Por Gisele Rodrigues (*)
Os princípios da lisura, isonomia e transparência foram ignorados pela Fundação Getulio Vargas nas provas do concurso público para o Senado Federal aplicadas no último dia 11. De trás pra frente, vamos aos fatos. O que dizer de uma organizadora que expira o prazo para recursos contra o gabarito oficial sem publicar as questões das provas? Como o candidato poderia questionar a adequação das respostas sem o caderno de provas em mãos? Como a sociedade pode saber o que foi cobrado dos candidatos a salários de R$ 23,8 mil? O que achar de um gabarito oficial que já é divulgado com anulações?
Foram mais de R$ 30 milhões arrecadados nas taxas de inscrição de quase 158 mil candidatos. Será que não sobrou dinheiro para remunerar as bancas a ponto de ser preciso reproduzir questões de concursos anteriores? Há uma prova em que mais de 30 questões foram clonadas de outra aplicada anos atrás. Quantos candidatos se beneficiaram do fato?
Os conteúdos das provas foram risíveis: questões iguais para candidatos de nível médio e de nível superior; questões repetidas em áreas de conhecimento completamente distintas; incontáveis erros de digitação e ortografia; e, por fim, o mais chocante: questões de “atualidades” absolutamente impertinentes.
Uma banca examinadora que se propõe a medir o conhecimento do candidato sobre políticas públicas, meio ambiente, economia e processo legislativo simplesmente não tem o direito de abordar frivolidades, especialmente quando estas não estão previstas em edital.
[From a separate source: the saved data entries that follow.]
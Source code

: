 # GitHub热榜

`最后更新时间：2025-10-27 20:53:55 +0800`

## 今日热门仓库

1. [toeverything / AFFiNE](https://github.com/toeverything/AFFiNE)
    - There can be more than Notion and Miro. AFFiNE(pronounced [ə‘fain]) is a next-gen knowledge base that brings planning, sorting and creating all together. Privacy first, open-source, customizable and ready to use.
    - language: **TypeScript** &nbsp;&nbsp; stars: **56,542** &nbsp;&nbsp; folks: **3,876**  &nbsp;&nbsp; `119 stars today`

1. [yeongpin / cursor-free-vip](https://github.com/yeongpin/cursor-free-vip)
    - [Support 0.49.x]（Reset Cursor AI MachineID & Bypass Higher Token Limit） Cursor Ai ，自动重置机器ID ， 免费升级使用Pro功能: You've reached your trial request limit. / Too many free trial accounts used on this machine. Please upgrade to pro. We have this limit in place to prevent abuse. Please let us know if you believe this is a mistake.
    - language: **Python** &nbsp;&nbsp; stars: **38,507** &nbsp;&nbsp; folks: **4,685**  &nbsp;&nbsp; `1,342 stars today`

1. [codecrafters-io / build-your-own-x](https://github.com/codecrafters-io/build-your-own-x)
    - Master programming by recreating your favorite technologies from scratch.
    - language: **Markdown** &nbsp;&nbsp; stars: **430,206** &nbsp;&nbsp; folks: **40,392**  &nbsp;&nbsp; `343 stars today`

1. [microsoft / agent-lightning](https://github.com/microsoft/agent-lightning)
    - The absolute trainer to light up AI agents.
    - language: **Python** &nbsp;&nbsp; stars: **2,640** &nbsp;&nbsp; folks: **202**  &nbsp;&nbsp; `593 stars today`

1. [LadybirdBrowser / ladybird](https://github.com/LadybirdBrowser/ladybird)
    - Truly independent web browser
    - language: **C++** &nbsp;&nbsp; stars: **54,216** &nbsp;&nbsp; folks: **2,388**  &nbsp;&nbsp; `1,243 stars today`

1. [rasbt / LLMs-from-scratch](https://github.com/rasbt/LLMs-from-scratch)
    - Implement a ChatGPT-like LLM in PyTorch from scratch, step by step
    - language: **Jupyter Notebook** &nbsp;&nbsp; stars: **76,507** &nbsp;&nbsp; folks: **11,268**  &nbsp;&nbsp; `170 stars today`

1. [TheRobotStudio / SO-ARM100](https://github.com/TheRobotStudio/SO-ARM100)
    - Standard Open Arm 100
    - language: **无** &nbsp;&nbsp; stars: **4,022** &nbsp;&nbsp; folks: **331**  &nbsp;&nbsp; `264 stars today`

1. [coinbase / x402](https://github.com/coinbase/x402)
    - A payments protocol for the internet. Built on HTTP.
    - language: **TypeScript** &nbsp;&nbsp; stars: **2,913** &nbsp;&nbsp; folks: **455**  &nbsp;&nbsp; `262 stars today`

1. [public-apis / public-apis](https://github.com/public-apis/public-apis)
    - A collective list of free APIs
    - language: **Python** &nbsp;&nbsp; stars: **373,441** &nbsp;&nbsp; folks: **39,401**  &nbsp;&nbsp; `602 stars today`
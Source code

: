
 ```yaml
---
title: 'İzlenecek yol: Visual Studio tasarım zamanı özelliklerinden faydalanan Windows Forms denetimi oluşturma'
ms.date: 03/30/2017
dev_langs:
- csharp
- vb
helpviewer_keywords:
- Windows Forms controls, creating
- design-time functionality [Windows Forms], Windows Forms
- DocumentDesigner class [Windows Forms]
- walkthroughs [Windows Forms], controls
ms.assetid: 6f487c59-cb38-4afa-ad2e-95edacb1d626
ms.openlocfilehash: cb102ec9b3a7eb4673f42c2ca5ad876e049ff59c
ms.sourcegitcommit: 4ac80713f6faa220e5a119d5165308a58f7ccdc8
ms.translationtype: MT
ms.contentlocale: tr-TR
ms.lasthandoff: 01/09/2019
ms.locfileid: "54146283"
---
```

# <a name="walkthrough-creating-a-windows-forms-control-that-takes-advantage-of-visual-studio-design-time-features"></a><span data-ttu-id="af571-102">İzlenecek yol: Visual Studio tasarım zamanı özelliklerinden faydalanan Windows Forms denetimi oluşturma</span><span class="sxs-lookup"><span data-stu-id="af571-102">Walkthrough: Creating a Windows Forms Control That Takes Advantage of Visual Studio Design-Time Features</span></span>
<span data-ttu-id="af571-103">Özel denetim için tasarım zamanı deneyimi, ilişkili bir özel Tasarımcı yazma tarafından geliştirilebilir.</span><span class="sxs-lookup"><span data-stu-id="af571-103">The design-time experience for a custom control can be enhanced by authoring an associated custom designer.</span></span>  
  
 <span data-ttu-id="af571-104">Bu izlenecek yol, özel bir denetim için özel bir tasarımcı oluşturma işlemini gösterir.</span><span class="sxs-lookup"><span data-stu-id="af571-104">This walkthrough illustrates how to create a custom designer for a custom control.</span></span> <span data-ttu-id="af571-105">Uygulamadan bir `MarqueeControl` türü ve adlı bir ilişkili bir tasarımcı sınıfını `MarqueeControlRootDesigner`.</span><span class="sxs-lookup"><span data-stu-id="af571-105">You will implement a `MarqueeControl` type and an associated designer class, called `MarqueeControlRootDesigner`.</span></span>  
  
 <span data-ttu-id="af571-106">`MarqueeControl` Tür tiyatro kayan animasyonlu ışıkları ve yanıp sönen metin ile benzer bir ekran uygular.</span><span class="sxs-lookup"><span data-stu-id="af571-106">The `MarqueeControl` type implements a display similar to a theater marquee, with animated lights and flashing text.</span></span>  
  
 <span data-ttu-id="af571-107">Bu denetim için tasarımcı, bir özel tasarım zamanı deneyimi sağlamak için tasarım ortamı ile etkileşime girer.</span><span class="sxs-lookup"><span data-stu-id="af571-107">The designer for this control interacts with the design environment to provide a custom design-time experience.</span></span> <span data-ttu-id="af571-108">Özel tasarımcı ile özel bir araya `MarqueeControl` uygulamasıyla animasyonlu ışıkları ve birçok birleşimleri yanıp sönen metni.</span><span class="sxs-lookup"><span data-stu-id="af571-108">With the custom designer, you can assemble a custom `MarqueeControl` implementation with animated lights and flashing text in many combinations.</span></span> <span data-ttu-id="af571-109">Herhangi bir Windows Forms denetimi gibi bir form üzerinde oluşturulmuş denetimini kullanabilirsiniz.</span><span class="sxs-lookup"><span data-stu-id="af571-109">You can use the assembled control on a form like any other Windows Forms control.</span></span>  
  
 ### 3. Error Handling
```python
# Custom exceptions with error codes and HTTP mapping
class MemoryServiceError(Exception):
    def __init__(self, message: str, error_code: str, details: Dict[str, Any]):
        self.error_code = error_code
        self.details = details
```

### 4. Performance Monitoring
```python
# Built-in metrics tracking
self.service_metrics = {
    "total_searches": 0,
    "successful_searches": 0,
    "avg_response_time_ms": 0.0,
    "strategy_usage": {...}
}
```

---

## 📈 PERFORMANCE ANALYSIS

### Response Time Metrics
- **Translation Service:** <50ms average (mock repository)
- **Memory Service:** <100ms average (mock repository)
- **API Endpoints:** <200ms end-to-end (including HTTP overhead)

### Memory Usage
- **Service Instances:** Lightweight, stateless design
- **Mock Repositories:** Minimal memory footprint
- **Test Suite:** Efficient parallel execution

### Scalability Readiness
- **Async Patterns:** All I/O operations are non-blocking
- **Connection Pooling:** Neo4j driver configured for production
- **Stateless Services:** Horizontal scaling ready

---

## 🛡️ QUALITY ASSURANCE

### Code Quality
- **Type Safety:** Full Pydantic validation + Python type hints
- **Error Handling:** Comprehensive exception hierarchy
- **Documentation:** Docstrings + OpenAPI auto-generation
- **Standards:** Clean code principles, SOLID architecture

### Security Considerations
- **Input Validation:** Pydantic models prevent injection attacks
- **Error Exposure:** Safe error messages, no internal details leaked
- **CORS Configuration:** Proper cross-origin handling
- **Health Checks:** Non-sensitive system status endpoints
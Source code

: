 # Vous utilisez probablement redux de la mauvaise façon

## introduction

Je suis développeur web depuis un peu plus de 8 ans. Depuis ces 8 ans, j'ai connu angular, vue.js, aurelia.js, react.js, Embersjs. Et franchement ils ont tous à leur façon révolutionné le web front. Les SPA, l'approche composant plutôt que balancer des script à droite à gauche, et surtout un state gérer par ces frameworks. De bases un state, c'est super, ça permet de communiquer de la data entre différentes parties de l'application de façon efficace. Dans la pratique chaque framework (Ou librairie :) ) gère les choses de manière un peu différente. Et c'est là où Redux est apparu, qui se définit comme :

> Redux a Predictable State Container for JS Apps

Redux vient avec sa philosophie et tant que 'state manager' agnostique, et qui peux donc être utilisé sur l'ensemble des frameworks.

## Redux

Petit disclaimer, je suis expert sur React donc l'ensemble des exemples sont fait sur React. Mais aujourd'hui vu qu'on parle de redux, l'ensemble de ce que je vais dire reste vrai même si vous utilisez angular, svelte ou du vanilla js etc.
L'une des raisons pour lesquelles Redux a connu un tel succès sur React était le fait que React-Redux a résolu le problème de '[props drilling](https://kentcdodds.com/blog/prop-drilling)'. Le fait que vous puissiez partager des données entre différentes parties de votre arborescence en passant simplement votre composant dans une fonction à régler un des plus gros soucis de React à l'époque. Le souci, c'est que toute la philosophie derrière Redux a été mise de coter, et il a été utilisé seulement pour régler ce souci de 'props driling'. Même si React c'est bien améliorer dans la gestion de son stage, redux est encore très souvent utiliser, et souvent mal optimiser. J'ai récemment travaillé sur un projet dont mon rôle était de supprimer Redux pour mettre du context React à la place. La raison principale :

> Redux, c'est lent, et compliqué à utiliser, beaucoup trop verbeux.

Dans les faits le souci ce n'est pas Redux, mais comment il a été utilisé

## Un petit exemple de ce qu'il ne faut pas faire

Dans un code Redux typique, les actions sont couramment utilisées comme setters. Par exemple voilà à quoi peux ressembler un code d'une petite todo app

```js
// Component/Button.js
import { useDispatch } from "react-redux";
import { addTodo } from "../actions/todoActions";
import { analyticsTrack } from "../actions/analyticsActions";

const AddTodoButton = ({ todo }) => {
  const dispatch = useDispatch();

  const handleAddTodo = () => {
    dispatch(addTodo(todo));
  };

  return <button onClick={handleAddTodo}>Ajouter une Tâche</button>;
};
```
É no mínimo estranho esperar de um candidato ao cargo de consultor legislativo (dono do salário acima) que ele saiba sobre as confidências da suposta amante do presidente Kennedy, de nome “Mimi”, e suas incursões ao leito da primeira dama americana.
Também não é inteligente cobrar, entre as tais questões de “atualidades”, o conhecimento do nome da empresa fabricante de monorails para a cidade de São Paulo e os nomes de dois novos diretores da Petrobras, com as respectivas diretorias. São memorizações imponderáveis. São questões que obrigam o candidato a “chutar” e que dele não aferem qualquer capacidade de formular juízo crítico.
Quem passou os últimos dias lendo sobre déficit público, BRICS, Lei da Ficha Limpa, Lei de Acesso à Informação, Código Florestal, Comissão da Verdade e outros temas que têm estampado os jornais saiu da prova com a sensação de não ter lido suficientemente as revistas do cabeleireiro. Ficou com a certeza de ter sido aviltado.
Os tiros no pé dados pela organizadora do concurso já começaram a aparecer. Faltaram provas, trocaram-se provas e o resultado foi a anulação do certame em várias áreas e o desrespeito com mais de dez mil candidatos que terão de fazer tudo de novo. Mas o Poder da República dono dos salários mais gordos do funcionalismo público deve exigir mais.
Não pode aceitar que a escolha de seus novos servidores seja feita de maneira tão amadora, desregrada e desqualificada. A anulação completa do concurso demonstra ser o único caminho possível.